Repeat exactly the lines of the entries below from the one with "Mientras que la" through the one with "las cuales reportan", both ends included, and nothing else.

Stored data –
####################

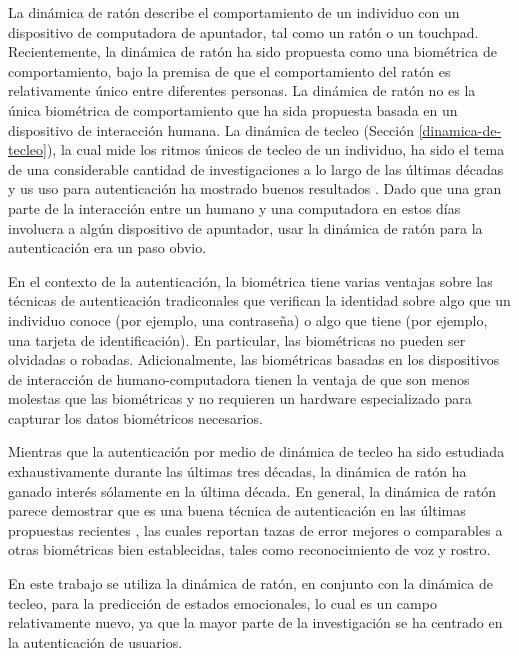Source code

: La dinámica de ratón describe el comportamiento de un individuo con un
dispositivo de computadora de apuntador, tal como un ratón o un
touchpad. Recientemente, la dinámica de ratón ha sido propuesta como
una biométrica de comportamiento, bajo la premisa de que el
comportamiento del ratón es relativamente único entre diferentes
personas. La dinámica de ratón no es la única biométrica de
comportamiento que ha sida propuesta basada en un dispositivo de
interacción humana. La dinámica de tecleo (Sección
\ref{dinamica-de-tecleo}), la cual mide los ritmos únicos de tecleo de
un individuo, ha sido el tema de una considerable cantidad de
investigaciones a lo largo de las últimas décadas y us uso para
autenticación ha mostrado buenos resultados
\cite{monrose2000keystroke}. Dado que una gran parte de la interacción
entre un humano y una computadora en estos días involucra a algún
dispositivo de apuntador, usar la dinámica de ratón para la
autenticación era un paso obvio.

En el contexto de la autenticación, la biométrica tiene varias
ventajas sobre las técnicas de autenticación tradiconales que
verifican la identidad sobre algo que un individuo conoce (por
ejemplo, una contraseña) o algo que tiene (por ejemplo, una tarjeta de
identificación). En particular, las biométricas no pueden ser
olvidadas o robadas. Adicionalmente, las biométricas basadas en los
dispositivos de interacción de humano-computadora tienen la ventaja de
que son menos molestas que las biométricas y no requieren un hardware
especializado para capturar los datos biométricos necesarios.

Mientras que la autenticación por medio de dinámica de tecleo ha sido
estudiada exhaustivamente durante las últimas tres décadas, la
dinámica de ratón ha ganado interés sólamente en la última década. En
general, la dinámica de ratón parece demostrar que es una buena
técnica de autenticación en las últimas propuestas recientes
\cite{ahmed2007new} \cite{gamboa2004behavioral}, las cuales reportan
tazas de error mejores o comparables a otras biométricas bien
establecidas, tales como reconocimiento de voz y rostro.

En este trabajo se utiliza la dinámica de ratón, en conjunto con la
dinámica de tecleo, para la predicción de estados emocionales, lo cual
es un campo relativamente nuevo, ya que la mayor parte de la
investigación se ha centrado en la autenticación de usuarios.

####################

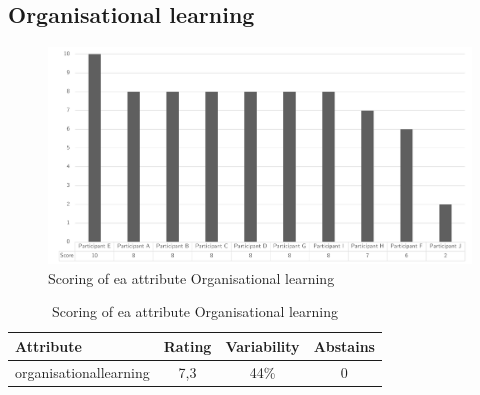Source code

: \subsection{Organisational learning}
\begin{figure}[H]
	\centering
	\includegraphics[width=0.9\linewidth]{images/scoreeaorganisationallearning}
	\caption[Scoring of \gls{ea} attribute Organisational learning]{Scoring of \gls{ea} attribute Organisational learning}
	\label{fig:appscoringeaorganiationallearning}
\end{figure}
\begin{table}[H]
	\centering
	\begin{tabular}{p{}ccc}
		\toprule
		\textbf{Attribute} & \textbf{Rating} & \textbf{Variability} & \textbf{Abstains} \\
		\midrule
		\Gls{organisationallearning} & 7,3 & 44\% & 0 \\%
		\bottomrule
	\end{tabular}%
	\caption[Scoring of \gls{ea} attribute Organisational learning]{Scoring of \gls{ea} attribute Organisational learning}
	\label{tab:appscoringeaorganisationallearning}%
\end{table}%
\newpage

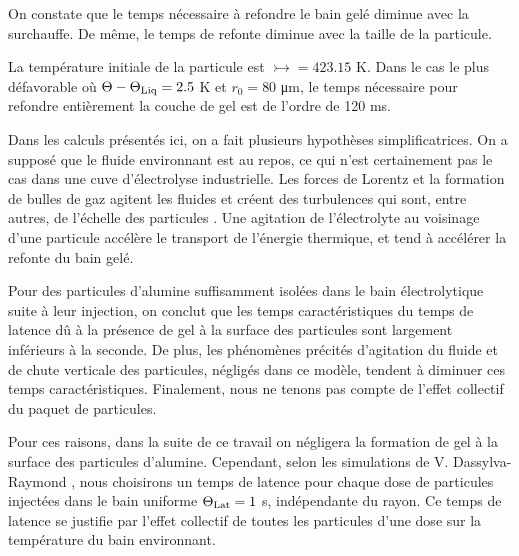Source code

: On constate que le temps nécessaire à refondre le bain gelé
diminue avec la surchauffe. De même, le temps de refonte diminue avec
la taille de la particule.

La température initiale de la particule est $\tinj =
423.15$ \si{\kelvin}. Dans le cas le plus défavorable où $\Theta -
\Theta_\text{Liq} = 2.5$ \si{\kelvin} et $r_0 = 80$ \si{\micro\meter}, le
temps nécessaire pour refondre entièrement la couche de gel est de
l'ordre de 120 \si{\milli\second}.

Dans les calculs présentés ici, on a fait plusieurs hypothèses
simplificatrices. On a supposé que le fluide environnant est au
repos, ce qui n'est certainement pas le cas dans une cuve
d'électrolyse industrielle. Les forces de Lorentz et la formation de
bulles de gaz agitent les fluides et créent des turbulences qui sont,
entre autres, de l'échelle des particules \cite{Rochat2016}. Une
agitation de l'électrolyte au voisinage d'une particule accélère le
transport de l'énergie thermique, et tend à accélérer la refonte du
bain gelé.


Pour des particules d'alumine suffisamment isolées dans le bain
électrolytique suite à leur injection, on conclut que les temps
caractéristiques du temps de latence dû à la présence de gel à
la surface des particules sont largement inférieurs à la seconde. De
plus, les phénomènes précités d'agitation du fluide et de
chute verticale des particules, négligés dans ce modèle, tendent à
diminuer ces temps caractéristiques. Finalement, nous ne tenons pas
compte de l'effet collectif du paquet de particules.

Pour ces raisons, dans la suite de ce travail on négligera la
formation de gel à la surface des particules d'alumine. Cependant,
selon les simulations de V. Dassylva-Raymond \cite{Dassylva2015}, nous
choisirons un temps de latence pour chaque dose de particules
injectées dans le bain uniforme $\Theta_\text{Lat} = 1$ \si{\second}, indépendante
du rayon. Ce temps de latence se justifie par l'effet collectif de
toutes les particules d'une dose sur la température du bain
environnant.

####################

RESPONSE AREA –
Mientras que la autenticación por medio de dinámica de tecleo ha sido
estudiada exhaustivamente durante las últimas tres décadas, la
dinámica de ratón ha ganado interés sólamente en la última década. En
general, la dinámica de ratón parece demostrar que es una buena
técnica de autenticación en las últimas propuestas recientes
\cite{ahmed2007new} \cite{gamboa2004behavioral}, las cuales reportan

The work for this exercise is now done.